Thank you.  One of my goals is to try and capture their essence.  I think each time I work on one I get a little better at it.  One of the hardest parts is the backgrounds as I do those custom for each portrait using a variety of layers, effects and brushes in Photoshop.  It's easier when I've seen them move on the floor, harder when I've only talked to them.  GM Rick Manglinong for example, I've known for years, talked to him often and seen him on the floor regularly. I'e worked with him personally.  So, it's easier for me to say 'Ricks a wizard with moving the stick, but a calm person, rather relaxed and laid back'.  His background hopefully reflects that observation.  GM Max Pallen is a more colorful person, very warm on the floor, always smiling it seems, outgoing and energetic.  Different energy type more radiating.   Datu Dieter moved like lightning, high energy, GM Anderson was very excited, again high energy but more transitional.   It goes on.   Most of the time people like them, sometimes I get requests to tweak bits, and we talk and as I get to know them a little bit better, we find ways to improve things.  

As to an exhibition, nothing in the works per say, though my work is prominently displayed at Horizon Martial Arts in West Seneca NY. Datu Hartman has many of my portraits on display.  

And you and everyone is welcome to chime in.
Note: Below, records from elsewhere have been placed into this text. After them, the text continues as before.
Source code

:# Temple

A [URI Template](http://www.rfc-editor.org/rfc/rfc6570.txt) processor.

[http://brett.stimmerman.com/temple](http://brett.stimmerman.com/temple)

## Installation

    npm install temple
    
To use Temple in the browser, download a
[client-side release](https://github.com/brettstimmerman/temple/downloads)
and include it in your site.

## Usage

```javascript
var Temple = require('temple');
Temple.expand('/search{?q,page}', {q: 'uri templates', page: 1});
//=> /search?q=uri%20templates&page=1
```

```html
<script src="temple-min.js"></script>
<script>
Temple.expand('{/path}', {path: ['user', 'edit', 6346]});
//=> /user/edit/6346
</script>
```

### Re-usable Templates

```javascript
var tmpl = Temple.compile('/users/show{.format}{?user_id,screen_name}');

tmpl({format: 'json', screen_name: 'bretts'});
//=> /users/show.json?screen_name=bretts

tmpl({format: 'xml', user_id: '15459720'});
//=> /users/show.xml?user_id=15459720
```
Always.


----------



## granfire (Aug 16, 2011)

Bob Hubbard said:


> Just to show some of the detail on the full sized prints, here are 3 crop ins at actual size.
> 
> View attachment 15302View attachment 15303View attachment 15304



stunning!

I actually like the traditional tint with the color pop. it kind of makes your brain work a little 

The full color is a bit busy.
(what do you use to shoot large format like this?)


----------



## Bob Hubbard (Aug 16, 2011)

granfire said:


> stunning!
> 
> I actually like the traditional tint with the color pop. it kind of makes your brain work a little
> 
> ...



All these were shot using a Canon XSI.  The pose, and the lighting are more important than the camera.
Though someday I'll shoot with a Canon 1.


----------



## arnisador (Aug 27, 2011)

Bob Hubbard said:


> Just to show some of the detail on the full sized prints, here are 3 crop ins at actual size.



Wow--what detail! I need a camera like that.


----------